_Work required_
Lines from the listing below that contain the string "characterized" are to be reported.

_Exercise input_
= = = = = = =
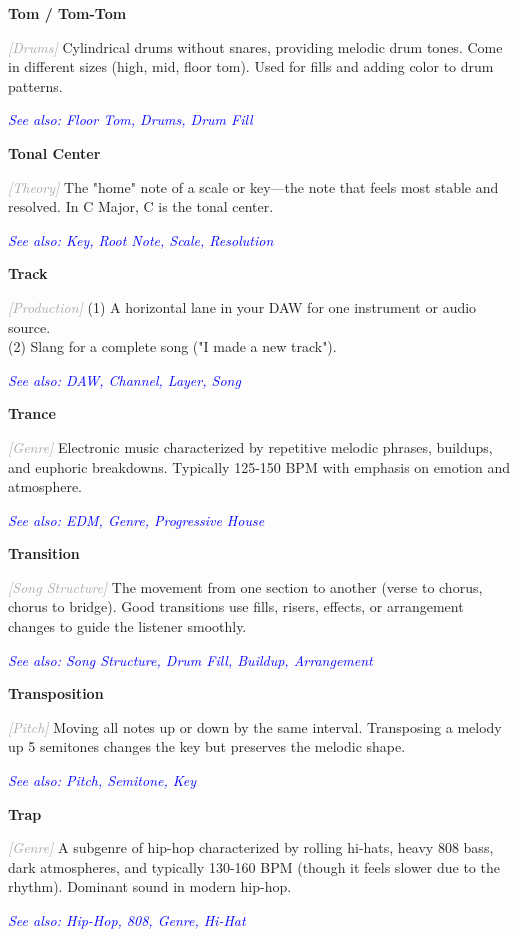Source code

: \documentclass[11pt,letterpaper]{article}
\newcommand{\term}[1]{\textbf{\large\color{purple}#1}}
\newcommand{\category}[1]{\textcolor{darkgray}{\textit{\small [#1]}}}
\newcommand{\seealso}[1]{\textcolor{blue}{\textit{See also: #1}}}
\newenvironment{termdef}[1]
  {\noindent\term{#1}\par\nopagebreak}
  {\par\vspace{0.3em}}
\begin{document}
\begin{termdef}{Tom / Tom-Tom}
\category{Drums}
Cylindrical drums without snares, providing melodic drum tones. Come in different sizes (high, mid, floor tom). Used for fills and adding color to drum patterns.

\seealso{Floor Tom, Drums, Drum Fill}
\end{termdef}

\begin{termdef}{Tonal Center}
\category{Theory}
The "home" note of a scale or key—the note that feels most stable and resolved. In C Major, C is the tonal center.

\seealso{Key, Root Note, Scale, Resolution}
\end{termdef}

\begin{termdef}{Track}
\category{Production}
(1) A horizontal lane in your DAW for one instrument or audio source. \\
(2) Slang for a complete song ("I made a new track").

\seealso{DAW, Channel, Layer, Song}
\end{termdef}

\begin{termdef}{Trance}
\category{Genre}
Electronic music characterized by repetitive melodic phrases, buildups, and euphoric breakdowns. Typically 125-150 BPM with emphasis on emotion and atmosphere.

\seealso{EDM, Genre, Progressive House}
\end{termdef}

\begin{termdef}{Transition}
\category{Song Structure}
The movement from one section to another (verse to chorus, chorus to bridge). Good transitions use fills, risers, effects, or arrangement changes to guide the listener smoothly.

\seealso{Song Structure, Drum Fill, Buildup, Arrangement}
\end{termdef}

\begin{termdef}{Transposition}
\category{Pitch}
Moving all notes up or down by the same interval. Transposing a melody up 5 semitones changes the key but preserves the melodic shape.

\seealso{Pitch, Semitone, Key}
\end{termdef}

\begin{termdef}{Trap}
\category{Genre}
A subgenre of hip-hop characterized by rolling hi-hats, heavy 808 bass, dark atmospheres, and typically 130-160 BPM (though it feels slower due to the rhythm). Dominant sound in modern hip-hop.

\seealso{Hip-Hop, 808, Genre, Hi-Hat}
\end{termdef}
\end{document}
= = = = = = =
_Your response_
Electronic music characterized by repetitive melodic phrases, buildups, and euphoric breakdowns. Typically 125-150 BPM with emphasis on emotion and atmosphere.
A subgenre of hip-hop characterized by rolling hi-hats, heavy 808 bass, dark atmospheres, and typically 130-160 BPM (though it feels slower due to the rhythm). Dominant sound in modern hip-hop.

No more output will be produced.